§ **BRIEF**
Return only the lines of the listing below that run from the line with "its performance or" through the line with "1. **General commercial", both ends included, exactly as written.

§ **EXERCISE INPUTS**
_ _ _ _
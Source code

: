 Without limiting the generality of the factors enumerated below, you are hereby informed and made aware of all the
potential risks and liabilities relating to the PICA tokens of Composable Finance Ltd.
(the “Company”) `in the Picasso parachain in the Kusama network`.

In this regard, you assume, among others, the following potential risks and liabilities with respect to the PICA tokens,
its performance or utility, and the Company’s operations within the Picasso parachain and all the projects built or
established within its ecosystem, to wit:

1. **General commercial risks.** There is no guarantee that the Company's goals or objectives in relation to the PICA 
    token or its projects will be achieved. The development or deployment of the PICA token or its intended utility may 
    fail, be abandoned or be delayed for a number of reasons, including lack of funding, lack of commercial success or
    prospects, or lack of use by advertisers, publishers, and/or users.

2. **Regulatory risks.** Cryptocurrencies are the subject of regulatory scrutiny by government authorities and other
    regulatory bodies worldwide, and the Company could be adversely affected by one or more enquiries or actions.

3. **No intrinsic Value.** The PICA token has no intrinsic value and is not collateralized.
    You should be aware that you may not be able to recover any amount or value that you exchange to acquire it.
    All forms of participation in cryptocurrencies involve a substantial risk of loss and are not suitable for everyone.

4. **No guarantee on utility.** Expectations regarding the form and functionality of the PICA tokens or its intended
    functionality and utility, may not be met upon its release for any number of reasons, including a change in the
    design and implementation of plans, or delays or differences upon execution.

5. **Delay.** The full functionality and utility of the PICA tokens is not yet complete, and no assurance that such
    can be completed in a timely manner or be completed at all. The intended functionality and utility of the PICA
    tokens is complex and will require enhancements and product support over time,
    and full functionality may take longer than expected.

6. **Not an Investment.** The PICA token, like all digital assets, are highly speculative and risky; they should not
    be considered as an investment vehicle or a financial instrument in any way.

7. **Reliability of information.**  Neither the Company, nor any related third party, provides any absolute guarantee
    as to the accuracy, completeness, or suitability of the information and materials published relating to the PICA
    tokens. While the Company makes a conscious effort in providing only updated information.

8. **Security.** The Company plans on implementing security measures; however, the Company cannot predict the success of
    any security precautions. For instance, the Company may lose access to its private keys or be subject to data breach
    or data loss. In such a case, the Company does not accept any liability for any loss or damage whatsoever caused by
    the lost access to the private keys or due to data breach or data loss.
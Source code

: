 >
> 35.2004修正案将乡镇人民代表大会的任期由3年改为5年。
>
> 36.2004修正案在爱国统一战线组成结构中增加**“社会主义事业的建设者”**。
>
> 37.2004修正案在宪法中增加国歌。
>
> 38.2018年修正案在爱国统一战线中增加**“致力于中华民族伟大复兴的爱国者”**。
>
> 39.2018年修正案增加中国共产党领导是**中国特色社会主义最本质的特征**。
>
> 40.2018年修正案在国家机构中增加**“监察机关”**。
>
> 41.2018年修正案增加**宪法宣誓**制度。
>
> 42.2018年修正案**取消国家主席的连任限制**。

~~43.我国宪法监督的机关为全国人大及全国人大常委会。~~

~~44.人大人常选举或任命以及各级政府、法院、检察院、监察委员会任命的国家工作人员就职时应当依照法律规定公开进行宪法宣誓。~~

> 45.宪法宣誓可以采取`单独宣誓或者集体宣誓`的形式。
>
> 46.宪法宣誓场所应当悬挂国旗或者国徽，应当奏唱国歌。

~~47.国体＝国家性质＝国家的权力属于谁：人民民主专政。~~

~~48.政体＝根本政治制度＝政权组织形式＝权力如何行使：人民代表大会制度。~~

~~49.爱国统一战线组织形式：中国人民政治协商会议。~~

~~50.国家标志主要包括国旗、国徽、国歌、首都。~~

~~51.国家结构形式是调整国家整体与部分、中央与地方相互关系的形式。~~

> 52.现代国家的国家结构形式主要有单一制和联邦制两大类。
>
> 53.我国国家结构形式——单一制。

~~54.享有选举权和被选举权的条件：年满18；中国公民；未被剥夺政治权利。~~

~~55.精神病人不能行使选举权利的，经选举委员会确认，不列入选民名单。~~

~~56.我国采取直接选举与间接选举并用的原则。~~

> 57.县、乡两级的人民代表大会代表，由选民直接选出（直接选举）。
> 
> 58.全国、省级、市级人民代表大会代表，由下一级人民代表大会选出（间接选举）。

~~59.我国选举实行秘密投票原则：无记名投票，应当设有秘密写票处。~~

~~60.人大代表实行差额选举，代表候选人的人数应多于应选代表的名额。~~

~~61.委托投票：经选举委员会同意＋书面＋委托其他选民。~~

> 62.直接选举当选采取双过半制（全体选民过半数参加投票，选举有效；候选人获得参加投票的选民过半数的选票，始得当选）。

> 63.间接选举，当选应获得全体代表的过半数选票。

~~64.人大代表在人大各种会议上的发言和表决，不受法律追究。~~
_ _ _ _
§ **YOUR SOLUTION**
its performance or utility, and the Company’s operations within the Picasso parachain and all the projects built or
established within its ecosystem, to wit:

1. **General commercial risks.** There is no guarantee that the Company's goals or objectives in relation to the PICA 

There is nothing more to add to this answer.